**BRIEF:** The required output is the line containing "But right now, too" followed by every later line through the end of the data, all reproduced exactly.

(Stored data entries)
┌──
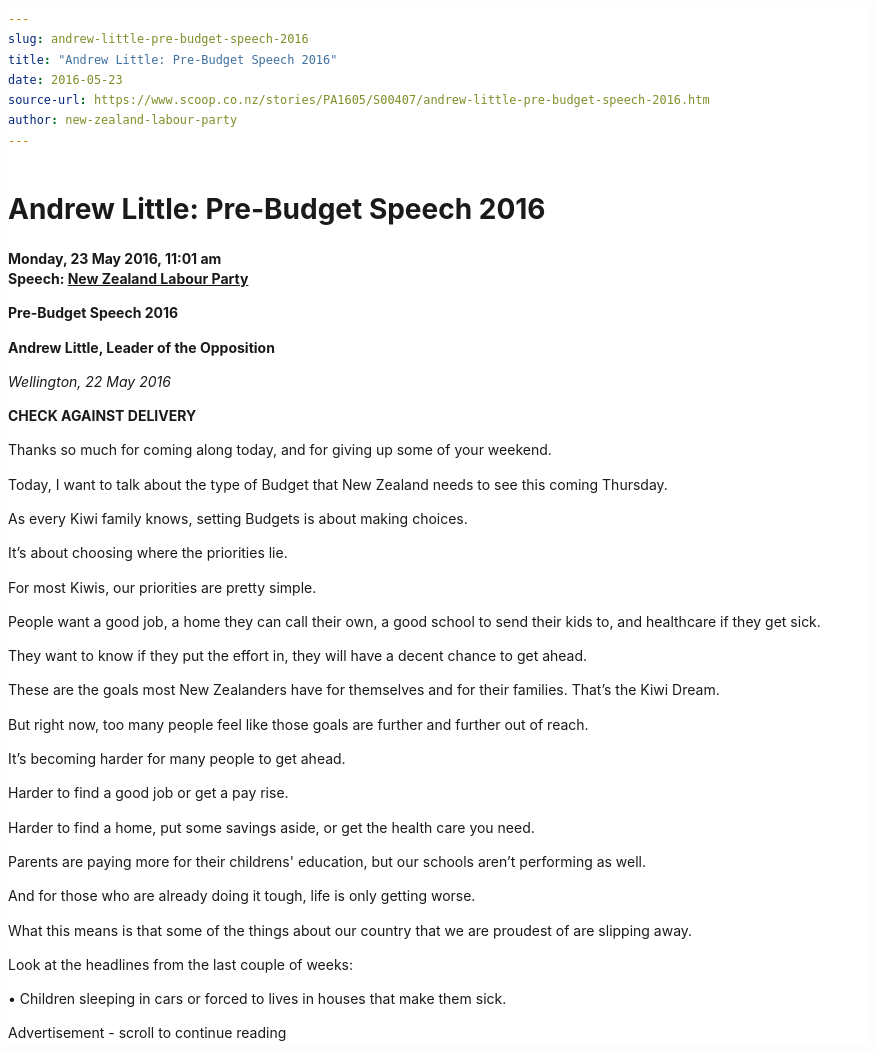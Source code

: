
 ```yaml
---
slug: andrew-little-pre-budget-speech-2016
title: "Andrew Little: Pre-Budget Speech 2016"
date: 2016-05-23
source-url: https://www.scoop.co.nz/stories/PA1605/S00407/andrew-little-pre-budget-speech-2016.htm
author: new-zealand-labour-party
---
```

Andrew Little: Pre-Budget Speech 2016
=====================================

**Monday, 23 May 2016, 11:01 am**  
**Speech: [New Zealand Labour Party](https://info.scoop.co.nz/New_Zealand_Labour_Party)**

**Pre-Budget Speech 2016**

**Andrew Little, Leader of the Opposition**

_Wellington, 22 May 2016_

**CHECK AGAINST DELIVERY**

Thanks so much for coming along today, and for giving up some of your weekend.

Today, I want to talk about the type of Budget that New Zealand needs to see this coming Thursday.

As every Kiwi family knows, setting Budgets is about making choices.

It’s about choosing where the priorities lie.

For most Kiwis, our priorities are pretty simple.

People want a good job, a home they can call their own, a good school to send their kids to, and healthcare if they get sick.

They want to know if they put the effort in, they will have a decent chance to get ahead.

These are the goals most New Zealanders have for themselves and for their families. That’s the Kiwi Dream.

But right now, too many people feel like those goals are further and further out of reach.

It’s becoming harder for many people to get ahead.

Harder to find a good job or get a pay rise.

Harder to find a home, put some savings aside, or get the health care you need.

Parents are paying more for their childrens' education, but our schools aren’t performing as well.

And for those who are already doing it tough, life is only getting worse.

What this means is that some of the things about our country that we are proudest of are slipping away.

Look at the headlines from the last couple of weeks:

• Children sleeping in cars or forced to lives in houses that make them sick.

Advertisement - scroll to continue reading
└──
**EXERCISE OUTPUT:**
But right now, too many people feel like those goals are further and further out of reach.

It’s becoming harder for many people to get ahead.

Harder to find a good job or get a pay rise.

Harder to find a home, put some savings aside, or get the health care you need.

Parents are paying more for their childrens' education, but our schools aren’t performing as well.

And for those who are already doing it tough, life is only getting worse.

What this means is that some of the things about our country that we are proudest of are slipping away.

Look at the headlines from the last couple of weeks:

• Children sleeping in cars or forced to lives in houses that make them sick.

Advertisement - scroll to continue reading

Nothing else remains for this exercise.